Which lines below mention "部分字符会特殊处理"? Pick each one out.

Records for the task

= Beginning of Section =

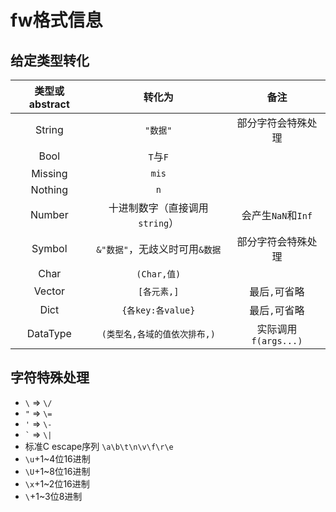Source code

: # fw格式信息
## 给定类型转化
|类型或abstract|转化为|备注|
|:-:|:-:|:-:|
|String|`"数据"`|部分字符会特殊处理|
|Bool|`T`与`F`||
|Missing|`mis`||
|Nothing|`n`||
|Number|十进制数字（直接调用`string`）|会产生`NaN`和`Inf`|
|Symbol|`&"数据"`，无歧义时可用`&数据`|部分字符会特殊处理|
|Char|`(Char,值)`||
|Vector|`[各元素,]`|最后`,`可省略|
|Dict|`{各key:各value}`|最后`,`可省略|
|DataType|`(类型名,各域的值依次排布,)`|实际调用`f(args...)`|

## 字符特殊处理
* `\` => `\/`
* `"` => `\=`
* `'` => `\-`
* `` ` `` => `\|`
* 标准C escape序列 `\a\b\t\n\v\f\r\e`
* `\u`+1~4位16进制
* `\U`+1~8位16进制
* `\x`+1~2位16进制
* `\`+1~3位8进制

= End of Section =

Answer to the exercise
|String|`"数据"`|部分字符会特殊处理|
|Symbol|`&"数据"`，无歧义时可用`&数据`|部分字符会特殊处理|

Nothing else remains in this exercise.